MILLONES DE PERSONAS renuncian y viven EN UN ENORME VACÍO

La esperanza es una persona: Jesucristo. San Pablo lo llamó así: “nuestra esperanza” (1 Timoteo 1:1). Para él, Jesús era su esperanza. También escribió: “Cristo en ustedes, la esperanza de gloria” (Colosenses: 1:27). El deseo de Pablo era que Cristo fuera la razón de la existencia del cristiano, su gloriosa esperanza.

¿Se da usted cuenta? Ser cristiano no consiste en solamente ir a la iglesia cada semana y cumplir con las ceremonias. Ser cristiano es tener una esperanza viva y la esperanza es una persona. Hay que vivir cada día con Jesús. ¿A qué me refiero? Que sea su compañero. Que usted piense y decida con la mente de Jesús. Entonces ya nada podrá abatirle, porque vivirá la vida de Jesús; realmente vivirá. Él dijo: “yo he venido para que tengan vida y para que la tengan en abundancia” (San Juan 10:10).

Como afirmó San Pablo: “que el Dios de la esperanza los llene de todo gozo y paz en la fe, para que rebosen de esperanza por el poder del Espíritu Santo” (Romanos 15:13). Al vivir la vida de Jesús, se obtienen alegría y paz por medio del poder del Espíritu Santo.

¿Qué pasó con Irma? Pues le pregunté:

— Irma, ¿en vedad usted quiere morir o tal vez morir y volver a renacer con una vida diferente?
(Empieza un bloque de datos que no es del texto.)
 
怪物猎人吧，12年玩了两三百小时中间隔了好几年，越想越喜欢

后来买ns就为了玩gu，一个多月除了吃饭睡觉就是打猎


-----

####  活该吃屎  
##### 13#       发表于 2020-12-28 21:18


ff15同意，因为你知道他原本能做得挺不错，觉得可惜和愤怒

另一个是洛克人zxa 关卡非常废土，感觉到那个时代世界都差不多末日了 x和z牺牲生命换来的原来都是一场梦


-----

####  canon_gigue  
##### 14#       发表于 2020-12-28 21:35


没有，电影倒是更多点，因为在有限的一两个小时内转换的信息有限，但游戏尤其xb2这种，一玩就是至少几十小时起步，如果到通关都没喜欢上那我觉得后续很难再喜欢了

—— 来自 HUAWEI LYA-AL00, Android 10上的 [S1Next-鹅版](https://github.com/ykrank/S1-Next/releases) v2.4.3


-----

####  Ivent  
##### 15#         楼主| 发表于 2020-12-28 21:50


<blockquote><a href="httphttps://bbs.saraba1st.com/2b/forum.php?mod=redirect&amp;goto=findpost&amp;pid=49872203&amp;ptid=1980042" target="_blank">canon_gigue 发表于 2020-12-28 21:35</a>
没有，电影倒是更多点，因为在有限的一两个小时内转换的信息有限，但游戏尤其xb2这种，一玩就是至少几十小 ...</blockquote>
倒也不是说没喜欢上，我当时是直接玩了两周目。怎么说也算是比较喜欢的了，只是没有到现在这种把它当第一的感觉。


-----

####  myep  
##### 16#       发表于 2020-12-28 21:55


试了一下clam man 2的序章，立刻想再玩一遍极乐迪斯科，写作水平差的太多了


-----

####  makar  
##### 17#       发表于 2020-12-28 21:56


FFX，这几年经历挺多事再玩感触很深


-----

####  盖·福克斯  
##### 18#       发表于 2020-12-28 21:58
Sus ojos se iluminaron mientras asentía con la cabeza. Hablamos de lo que significa morir en Cristo y volver a nacer en él: sepultar una vida de neurosis y hastío, para nacer a una vida nueva.

El siguiente sábado bauticé a Irma. Ella me lo pidió. Antes, la congregación en el templo leyó: “bendito sea el Dios y Padre de nuestro señor Jesucristo que por su gran misericordia y mediante la resurrección de Jesucristo nos ha hecho nacer de nuevo a una esperanza viva” (1 San Pedro 1:3).

Después del bautismo, Irma lloró, pero de alivio y felicidad. Tras varios años podía volver a sonreír junto con su esposo y sus cinco hijos.

Toda la familia había nacido a una esperanza viva. Cuánto alivio significó para ella saber que no solamente había nacido a una nueva vida y que sus pecados habían sido perdonados, sino que además Cristo le otorgaría el gozo del reencuentro con su hijo, ese hijo de seis años que había tenido hambre y que un día se sentaría a comer junto con ella a la mesa de Dios.

Invito a usted a que viva la esperanza. ¡Viva con Jesús! Viva hoy como si él hubiera muerto ayer. Resucitó hoy y volverá mañana. ¡Viva la esperanza!